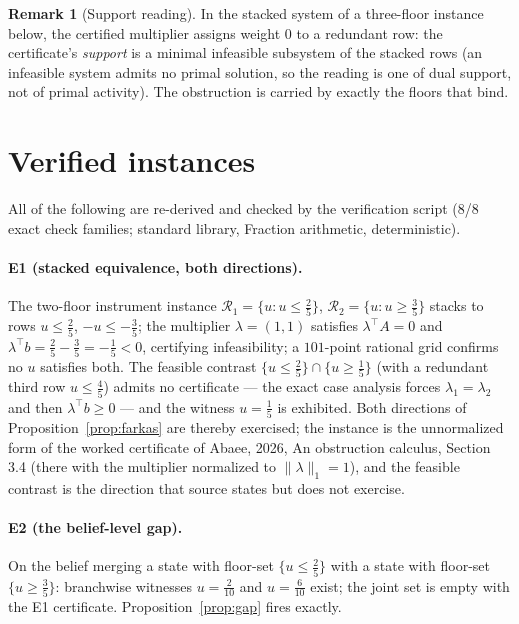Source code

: \documentclass[10pt,twocolumn]{article}
\theoremstyle{definition}
\newtheorem{remark}{Remark}
\begin{document}
\begin{remark}[Support reading]
In the stacked system of a three-floor instance below, the certified
multiplier assigns weight $0$ to a redundant row: the certificate's
\emph{support} is a minimal infeasible subsystem of the stacked rows (an
infeasible system admits no primal solution, so the reading is one of dual
support, not of primal activity). The obstruction is carried by exactly
the floors that bind.
\end{remark}

\section{Verified instances}

All of the following are re-derived and checked by the verification script
(\textsf{8/8 exact check families}; standard library, Fraction arithmetic,
deterministic).

\paragraph{E1 (stacked equivalence, both directions).}
The two-floor instrument instance $\mathcal R_1=\{u: u\le\tfrac25\}$,
$\mathcal R_2=\{u: u\ge\tfrac35\}$ stacks to rows $u\le\tfrac25$,
$-u\le-\tfrac35$; the multiplier $\lambda=(1,1)$ satisfies
$\lambda^{\top}A=0$ and $\lambda^{\top}b=\tfrac25-\tfrac35=-\tfrac15<0$,
certifying infeasibility; a $101$-point rational grid confirms no $u$
satisfies both. The feasible contrast $\{u\le\tfrac25\}\cap\{u\ge\tfrac15\}$
(with a redundant third row $u\le\tfrac45$) admits no certificate --- the
exact case analysis forces $\lambda_1=\lambda_2$ and then
$\lambda^{\top}b\ge 0$ --- and the witness $u=\tfrac15$ is exhibited. Both
directions of Proposition~\ref{prop:farkas} are thereby exercised; the
instance is the unnormalized form of the worked certificate of Abaee, 2026, An obstruction calculus,
Section 3.4 (there with the multiplier normalized to $\|\lambda\|_1=1$),
and the feasible contrast is the direction that source states but does not
exercise.

\paragraph{E2 (the belief-level gap).}
On the belief merging a state with floor-set $\{u\le\tfrac25\}$ with a
state with floor-set $\{u\ge\tfrac35\}$: branchwise witnesses $u=\tfrac2{10}$
and $u=\tfrac6{10}$ exist; the joint set is empty with the E1 certificate.
Proposition~\ref{prop:gap} fires exactly.
\end{document}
········
A verbatim copy of the lines from the one with "The two-floor instrument" to the end of the listing is the whole answer.

- **Response to the exercise**
The two-floor instrument instance $\mathcal R_1=\{u: u\le\tfrac25\}$,
$\mathcal R_2=\{u: u\ge\tfrac35\}$ stacks to rows $u\le\tfrac25$,
$-u\le-\tfrac35$; the multiplier $\lambda=(1,1)$ satisfies
$\lambda^{\top}A=0$ and $\lambda^{\top}b=\tfrac25-\tfrac35=-\tfrac15<0$,
certifying infeasibility; a $101$-point rational grid confirms no $u$
satisfies both. The feasible contrast $\{u\le\tfrac25\}\cap\{u\ge\tfrac15\}$
(with a redundant third row $u\le\tfrac45$) admits no certificate --- the
exact case analysis forces $\lambda_1=\lambda_2$ and then
$\lambda^{\top}b\ge 0$ --- and the witness $u=\tfrac15$ is exhibited. Both
directions of Proposition~\ref{prop:farkas} are thereby exercised; the
instance is the unnormalized form of the worked certificate of Abaee, 2026, An obstruction calculus,
Section 3.4 (there with the multiplier normalized to $\|\lambda\|_1=1$),
and the feasible contrast is the direction that source states but does not
exercise.

\paragraph{E2 (the belief-level gap).}
On the belief merging a state with floor-set $\{u\le\tfrac25\}$ with a
state with floor-set $\{u\ge\tfrac35\}$: branchwise witnesses $u=\tfrac2{10}$
and $u=\tfrac6{10}$ exist; the joint set is empty with the E1 certificate.
Proposition~\ref{prop:gap} fires exactly.
\end{document}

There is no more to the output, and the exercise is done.